Шрифт:
Интервал:
Закладка:
Билет Барнаульскому еще накануне отъезда купила деловитая Ирочка («У меня в городских кассах родная сестра первого мужа сидит: я ей Омара Хайяма, она мне билет на „стрелку“. Зачем тебе волноваться, любезный, по таким пустякам? Твое дело попевку ловить за хвост, шлягер к полету готовить. У тебя, Аполлончик, не голова, а Монетный двор! Сочиняй, чекань презренный металл. Тебе, маэстро, отвлекаться никак нельзя. Твое дело — капуста, „мони-мони“. Сиди, шинкуй. А я тебе помогу с коленей на ноги встать. Подаришь мне поцелуй воздушный или духи французские. Обож-жаю! У меня из них приличная коллекция составилась. Приходи, дам понюхать — обалдеешь!»).
По обоюдной договоренности Ирочка из Ленинграда двумя днями раньше Аполлона отбыла. Почву подготовить и все такое прочее… Каково же было изумление Барнаульского, когда он, прижимая к ногам дипломат, протиснувшись в двери двухместного покоя, обнаружил там… Ирочку! Или, по крайней мере, ее двойняшку. Выпуклую, в каком-то заморском кожаном комбинезоне, мощную, порывистую, проголодавшуюся по всем приметам, разложившую на полотенце по столику аппетитные бутерброды с балыковой колбасой, семгой, красной икрой и еще с чем-то, веселящим одновременно мозг и желудок.
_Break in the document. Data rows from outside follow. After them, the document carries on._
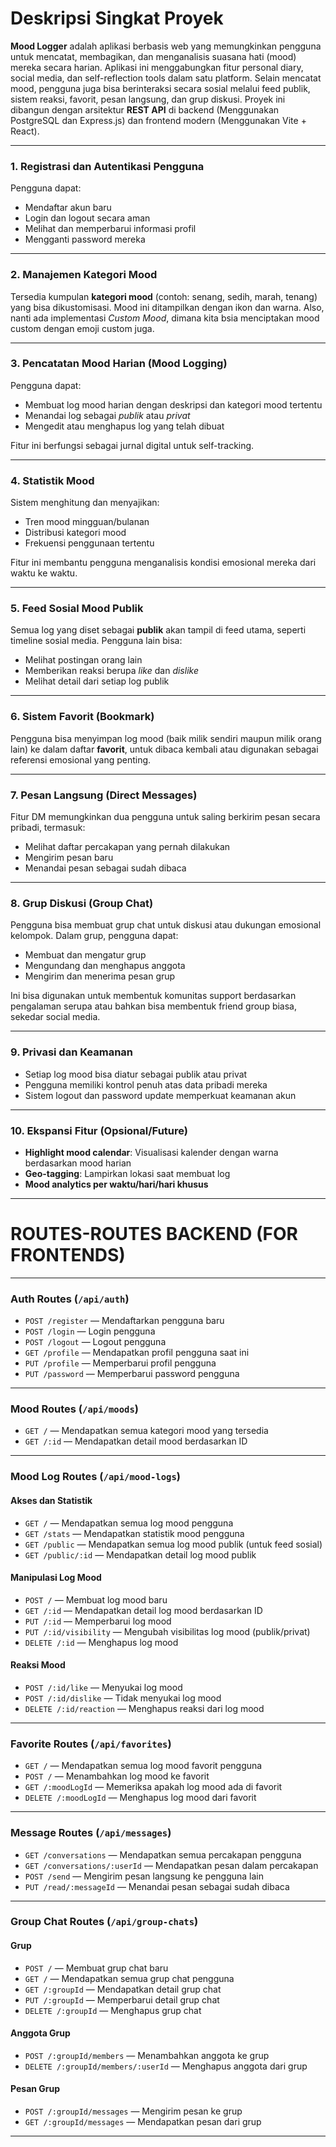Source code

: # **Deskripsi Singkat Proyek**

**Mood Logger** adalah aplikasi berbasis web yang memungkinkan pengguna untuk mencatat, membagikan, dan menganalisis suasana hati (mood) mereka secara harian. Aplikasi ini menggabungkan fitur personal diary, social media, dan self-reflection tools dalam satu platform. Selain mencatat mood, pengguna juga bisa berinteraksi secara sosial melalui feed publik, sistem reaksi, favorit, pesan langsung, dan grup diskusi. Proyek ini dibangun dengan arsitektur **REST API** di backend (Menggunakan PostgreSQL dan Express.js) dan frontend modern (Menggunakan Vite + React).

---

### **1. Registrasi dan Autentikasi Pengguna**

Pengguna dapat:

* Mendaftar akun baru
* Login dan logout secara aman
* Melihat dan memperbarui informasi profil
* Mengganti password mereka

---

### **2. Manajemen Kategori Mood**

Tersedia kumpulan **kategori mood** (contoh: senang, sedih, marah, tenang) yang bisa dikustomisasi. Mood ini ditampilkan dengan ikon dan warna. Also, nanti ada implementasi *Custom Mood*, dimana kita bsia menciptakan mood custom dengan emoji custom juga. 

---

### **3. Pencatatan Mood Harian (Mood Logging)**

Pengguna dapat:

* Membuat log mood harian dengan deskripsi dan kategori mood tertentu
* Menandai log sebagai *publik* atau *privat*
* Mengedit atau menghapus log yang telah dibuat

Fitur ini berfungsi sebagai jurnal digital untuk self-tracking.

---

### **4. Statistik Mood**

Sistem menghitung dan menyajikan:

* Tren mood mingguan/bulanan
* Distribusi kategori mood
* Frekuensi penggunaan tertentu

Fitur ini membantu pengguna menganalisis kondisi emosional mereka dari waktu ke waktu.

---

### **5. Feed Sosial Mood Publik**

Semua log yang diset sebagai **publik** akan tampil di feed utama, seperti timeline sosial media. Pengguna lain bisa:

* Melihat postingan orang lain
* Memberikan reaksi berupa *like* dan *dislike*
* Melihat detail dari setiap log publik


---

### **6. Sistem Favorit (Bookmark)**

Pengguna bisa menyimpan log mood (baik milik sendiri maupun milik orang lain) ke dalam daftar **favorit**, untuk dibaca kembali atau digunakan sebagai referensi emosional yang penting.

---

### **7. Pesan Langsung (Direct Messages)**

Fitur DM memungkinkan dua pengguna untuk saling berkirim pesan secara pribadi, termasuk:

* Melihat daftar percakapan yang pernah dilakukan
* Mengirim pesan baru
* Menandai pesan sebagai sudah dibaca

---

### **8. Grup Diskusi (Group Chat)**

Pengguna bisa membuat grup chat untuk diskusi atau dukungan emosional kelompok. Dalam grup, pengguna dapat:

* Membuat dan mengatur grup
* Mengundang dan menghapus anggota
* Mengirim dan menerima pesan grup

Ini bisa digunakan untuk membentuk komunitas support berdasarkan pengalaman serupa atau bahkan bisa membentuk friend group biasa, sekedar social media. 

---

### **9. Privasi dan Keamanan**

* Setiap log mood bisa diatur sebagai publik atau privat
* Pengguna memiliki kontrol penuh atas data pribadi mereka
* Sistem logout dan password update memperkuat keamanan akun

---

### **10. Ekspansi Fitur (Opsional/Future)**

* **Highlight mood calendar**: Visualisasi kalender dengan warna berdasarkan mood harian
* **Geo-tagging**: Lampirkan lokasi saat membuat log
* **Mood analytics per waktu/hari/hari khusus**
---

# ROUTES-ROUTES BACKEND (FOR FRONTENDS)
---

### **Auth Routes** (`/api/auth`)

* `POST /register` — Mendaftarkan pengguna baru
* `POST /login` — Login pengguna
* `POST /logout` — Logout pengguna
* `GET /profile` — Mendapatkan profil pengguna saat ini
* `PUT /profile` — Memperbarui profil pengguna
* `PUT /password` — Memperbarui password pengguna

---

### **Mood Routes** (`/api/moods`)

* `GET /` — Mendapatkan semua kategori mood yang tersedia
* `GET /:id` — Mendapatkan detail mood berdasarkan ID

---

### **Mood Log Routes** (`/api/mood-logs`)

#### Akses dan Statistik

* `GET /` — Mendapatkan semua log mood pengguna
* `GET /stats` — Mendapatkan statistik mood pengguna
* `GET /public` — Mendapatkan semua log mood publik (untuk feed sosial)
* `GET /public/:id` — Mendapatkan detail log mood publik

#### Manipulasi Log Mood

* `POST /` — Membuat log mood baru
* `GET /:id` — Mendapatkan detail log mood berdasarkan ID
* `PUT /:id` — Memperbarui log mood
* `PUT /:id/visibility` — Mengubah visibilitas log mood (publik/privat)
* `DELETE /:id` — Menghapus log mood

#### Reaksi Mood

* `POST /:id/like` — Menyukai log mood
* `POST /:id/dislike` — Tidak menyukai log mood
* `DELETE /:id/reaction` — Menghapus reaksi dari log mood

---

### **Favorite Routes** (`/api/favorites`)

* `GET /` — Mendapatkan semua log mood favorit pengguna
* `POST /` — Menambahkan log mood ke favorit
* `GET /:moodLogId` — Memeriksa apakah log mood ada di favorit
* `DELETE /:moodLogId` — Menghapus log mood dari favorit

---

### **Message Routes** (`/api/messages`)

* `GET /conversations` — Mendapatkan semua percakapan pengguna
* `GET /conversations/:userId` — Mendapatkan pesan dalam percakapan
* `POST /send` — Mengirim pesan langsung ke pengguna lain
* `PUT /read/:messageId` — Menandai pesan sebagai sudah dibaca

---

### **Group Chat Routes** (`/api/group-chats`)

#### Grup

* `POST /` — Membuat grup chat baru
* `GET /` — Mendapatkan semua grup chat pengguna
* `GET /:groupId` — Mendapatkan detail grup chat
* `PUT /:groupId` — Memperbarui detail grup chat
* `DELETE /:groupId` — Menghapus grup chat

#### Anggota Grup

* `POST /:groupId/members` — Menambahkan anggota ke grup
* `DELETE /:groupId/members/:userId` — Menghapus anggota dari grup

#### Pesan Grup

* `POST /:groupId/messages` — Mengirim pesan ke grup
* `GET /:groupId/messages` — Mendapatkan pesan dari grup

---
Мандарины марокканские из прорванной пластиковой сеточки разбрелись по пододеяльнику на постели. Бутылка коньяка лежала на откидной полочке для полотенца, как ребенок в люльке, мерцая в полутьме золотым глазом пробки.
Барнаульский, погруженный в завораживающее магнетическое поле уюта, интима, распространявшееся по купе вместе с отталкивающим запахом духов, в нерешительности топтался на пороге, лихорадочно прикидывая все «за» и «против» своей поездки на пару с Ирочкой (если это она).
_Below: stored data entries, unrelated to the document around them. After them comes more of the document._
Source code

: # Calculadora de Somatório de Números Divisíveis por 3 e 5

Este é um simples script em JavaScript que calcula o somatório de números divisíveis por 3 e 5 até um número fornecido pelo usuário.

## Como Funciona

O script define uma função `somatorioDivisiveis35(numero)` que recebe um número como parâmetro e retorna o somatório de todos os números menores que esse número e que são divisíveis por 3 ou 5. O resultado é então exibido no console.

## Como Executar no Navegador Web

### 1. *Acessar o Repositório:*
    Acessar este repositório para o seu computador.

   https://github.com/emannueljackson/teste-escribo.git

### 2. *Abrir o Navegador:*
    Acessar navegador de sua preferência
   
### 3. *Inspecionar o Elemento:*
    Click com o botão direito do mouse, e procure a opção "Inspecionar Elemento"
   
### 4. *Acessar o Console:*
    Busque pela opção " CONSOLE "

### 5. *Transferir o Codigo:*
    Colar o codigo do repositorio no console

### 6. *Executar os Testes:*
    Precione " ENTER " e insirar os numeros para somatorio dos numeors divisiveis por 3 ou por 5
Мадам, конечно, попытается штурмовать… А ведь он в этом плане далеко не Шлиссельбургская крепость, не Орешек, то есть не твердый орешек… Но главное: он совершенно не знает Дашиной реакции на такие его возможные просчеты. Угадать бы, как поведет она себя, оступись он по этой части? Может, и отмахнется? Она ведь у него святая, блаженная… Подумаешь, грех: с малознакомой, а то и вовсе чужой женщиной в двухместном купе прокатиться! Да и что с ним случится особенного? От одних Ирочкиных духов так бы и вылетел в вентилятор, под ясные звезды!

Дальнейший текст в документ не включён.